[Rendered images with source text]

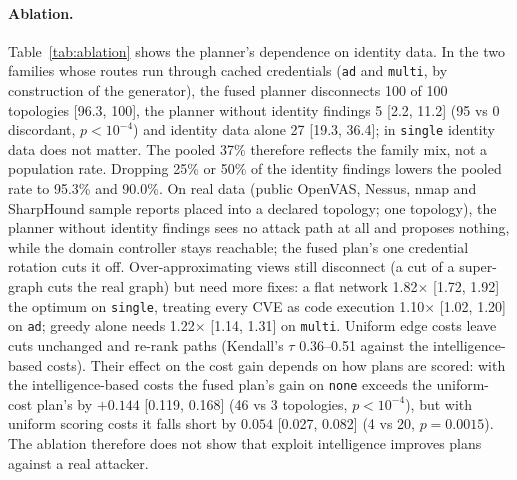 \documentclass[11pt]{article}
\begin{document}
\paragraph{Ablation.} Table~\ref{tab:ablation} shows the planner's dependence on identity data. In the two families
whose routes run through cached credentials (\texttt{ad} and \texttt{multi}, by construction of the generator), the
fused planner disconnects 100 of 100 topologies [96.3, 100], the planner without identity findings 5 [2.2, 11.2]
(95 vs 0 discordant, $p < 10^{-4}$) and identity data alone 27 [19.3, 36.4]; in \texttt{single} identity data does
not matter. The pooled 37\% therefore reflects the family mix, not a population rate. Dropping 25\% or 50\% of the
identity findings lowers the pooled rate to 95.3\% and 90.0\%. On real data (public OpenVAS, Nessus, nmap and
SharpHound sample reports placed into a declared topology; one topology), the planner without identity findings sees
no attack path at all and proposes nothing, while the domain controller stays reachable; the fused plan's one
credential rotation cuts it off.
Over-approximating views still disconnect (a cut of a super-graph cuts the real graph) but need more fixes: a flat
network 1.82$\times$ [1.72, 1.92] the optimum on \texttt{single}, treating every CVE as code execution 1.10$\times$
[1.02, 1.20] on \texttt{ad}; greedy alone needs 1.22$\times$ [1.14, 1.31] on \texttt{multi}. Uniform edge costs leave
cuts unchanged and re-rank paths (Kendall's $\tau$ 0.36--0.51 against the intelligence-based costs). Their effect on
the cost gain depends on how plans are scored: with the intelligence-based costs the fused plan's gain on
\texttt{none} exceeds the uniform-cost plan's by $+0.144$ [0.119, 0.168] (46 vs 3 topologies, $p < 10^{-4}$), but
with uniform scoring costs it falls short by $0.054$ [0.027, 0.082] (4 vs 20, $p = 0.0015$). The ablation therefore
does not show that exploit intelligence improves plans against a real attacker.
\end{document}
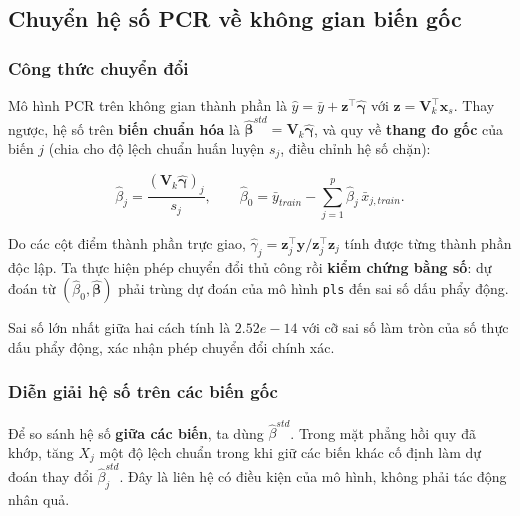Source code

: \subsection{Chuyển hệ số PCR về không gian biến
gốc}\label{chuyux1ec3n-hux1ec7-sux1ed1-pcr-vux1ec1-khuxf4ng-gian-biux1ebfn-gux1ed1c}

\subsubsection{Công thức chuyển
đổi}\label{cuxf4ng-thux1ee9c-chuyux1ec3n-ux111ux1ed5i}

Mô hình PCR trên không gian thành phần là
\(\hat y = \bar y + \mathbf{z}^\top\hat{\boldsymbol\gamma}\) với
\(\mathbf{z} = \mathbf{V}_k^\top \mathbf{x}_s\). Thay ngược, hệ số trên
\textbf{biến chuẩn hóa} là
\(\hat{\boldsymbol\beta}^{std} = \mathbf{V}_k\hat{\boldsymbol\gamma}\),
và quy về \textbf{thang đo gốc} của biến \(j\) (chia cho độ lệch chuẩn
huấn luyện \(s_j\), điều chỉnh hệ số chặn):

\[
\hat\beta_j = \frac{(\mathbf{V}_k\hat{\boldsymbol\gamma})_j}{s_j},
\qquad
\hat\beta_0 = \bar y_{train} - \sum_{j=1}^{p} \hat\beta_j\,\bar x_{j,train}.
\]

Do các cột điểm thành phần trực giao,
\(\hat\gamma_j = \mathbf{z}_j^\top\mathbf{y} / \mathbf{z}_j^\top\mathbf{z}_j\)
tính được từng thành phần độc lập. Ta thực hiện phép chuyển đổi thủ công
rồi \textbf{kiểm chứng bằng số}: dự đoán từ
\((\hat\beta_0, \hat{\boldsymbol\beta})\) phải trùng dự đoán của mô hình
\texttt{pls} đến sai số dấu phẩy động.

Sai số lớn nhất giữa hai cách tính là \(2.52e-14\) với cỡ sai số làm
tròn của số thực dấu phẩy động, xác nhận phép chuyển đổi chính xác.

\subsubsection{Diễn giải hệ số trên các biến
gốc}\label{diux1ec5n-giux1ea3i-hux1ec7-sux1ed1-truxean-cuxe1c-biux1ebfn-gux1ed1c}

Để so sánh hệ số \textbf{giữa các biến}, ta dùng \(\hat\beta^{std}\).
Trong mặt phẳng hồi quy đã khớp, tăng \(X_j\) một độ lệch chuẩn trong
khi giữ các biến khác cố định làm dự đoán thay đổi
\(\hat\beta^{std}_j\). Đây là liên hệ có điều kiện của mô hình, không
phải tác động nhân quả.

> [Problem statement] Please output every record above exactly as written, leaving out the pictures.

> [Solution to this problem]
 \documentclass[11pt]{article}
\begin{document}
\paragraph{Ablation.} Table~\ref{tab:ablation} shows the planner's dependence on identity data. In the two families
whose routes run through cached credentials (\texttt{ad} and \texttt{multi}, by construction of the generator), the
fused planner disconnects 100 of 100 topologies [96.3, 100], the planner without identity findings 5 [2.2, 11.2]
(95 vs 0 discordant, $p < 10^{-4}$) and identity data alone 27 [19.3, 36.4]; in \texttt{single} identity data does
not matter. The pooled 37\% therefore reflects the family mix, not a population rate. Dropping 25\% or 50\% of the
identity findings lowers the pooled rate to 95.3\% and 90.0\%. On real data (public OpenVAS, Nessus, nmap and
SharpHound sample reports placed into a declared topology; one topology), the planner without identity findings sees
no attack path at all and proposes nothing, while the domain controller stays reachable; the fused plan's one
credential rotation cuts it off.
Over-approximating views still disconnect (a cut of a super-graph cuts the real graph) but need more fixes: a flat
network 1.82$\times$ [1.72, 1.92] the optimum on \texttt{single}, treating every CVE as code execution 1.10$\times$
[1.02, 1.20] on \texttt{ad}; greedy alone needs 1.22$\times$ [1.14, 1.31] on \texttt{multi}. Uniform edge costs leave
cuts unchanged and re-rank paths (Kendall's $\tau$ 0.36--0.51 against the intelligence-based costs). Their effect on
the cost gain depends on how plans are scored: with the intelligence-based costs the fused plan's gain on
\texttt{none} exceeds the uniform-cost plan's by $+0.144$ [0.119, 0.168] (46 vs 3 topologies, $p < 10^{-4}$), but
with uniform scoring costs it falls short by $0.054$ [0.027, 0.082] (4 vs 20, $p = 0.0015$). The ablation therefore
does not show that exploit intelligence improves plans against a real attacker.
\end{document}
Source code

: \subsection{Chuyển hệ số PCR về không gian biến
gốc}\label{chuyux1ec3n-hux1ec7-sux1ed1-pcr-vux1ec1-khuxf4ng-gian-biux1ebfn-gux1ed1c}

\subsubsection{Công thức chuyển
đổi}\label{cuxf4ng-thux1ee9c-chuyux1ec3n-ux111ux1ed5i}

Mô hình PCR trên không gian thành phần là
\(\hat y = \bar y + \mathbf{z}^\top\hat{\boldsymbol\gamma}\) với
\(\mathbf{z} = \mathbf{V}_k^\top \mathbf{x}_s\). Thay ngược, hệ số trên
\textbf{biến chuẩn hóa} là
\(\hat{\boldsymbol\beta}^{std} = \mathbf{V}_k\hat{\boldsymbol\gamma}\),
và quy về \textbf{thang đo gốc} của biến \(j\) (chia cho độ lệch chuẩn
huấn luyện \(s_j\), điều chỉnh hệ số chặn):

\[
\hat\beta_j = \frac{(\mathbf{V}_k\hat{\boldsymbol\gamma})_j}{s_j},
\qquad
\hat\beta_0 = \bar y_{train} - \sum_{j=1}^{p} \hat\beta_j\,\bar x_{j,train}.
\]

Do các cột điểm thành phần trực giao,
\(\hat\gamma_j = \mathbf{z}_j^\top\mathbf{y} / \mathbf{z}_j^\top\mathbf{z}_j\)
tính được từng thành phần độc lập. Ta thực hiện phép chuyển đổi thủ công
rồi \textbf{kiểm chứng bằng số}: dự đoán từ
\((\hat\beta_0, \hat{\boldsymbol\beta})\) phải trùng dự đoán của mô hình
\texttt{pls} đến sai số dấu phẩy động.

Sai số lớn nhất giữa hai cách tính là \(2.52e-14\) với cỡ sai số làm
tròn của số thực dấu phẩy động, xác nhận phép chuyển đổi chính xác.

\subsubsection{Diễn giải hệ số trên các biến
gốc}\label{diux1ec5n-giux1ea3i-hux1ec7-sux1ed1-truxean-cuxe1c-biux1ebfn-gux1ed1c}

Để so sánh hệ số \textbf{giữa các biến}, ta dùng \(\hat\beta^{std}\).
Trong mặt phẳng hồi quy đã khớp, tăng \(X_j\) một độ lệch chuẩn trong
khi giữ các biến khác cố định làm dự đoán thay đổi
\(\hat\beta^{std}_j\). Đây là liên hệ có điều kiện của mô hình, không
phải tác động nhân quả.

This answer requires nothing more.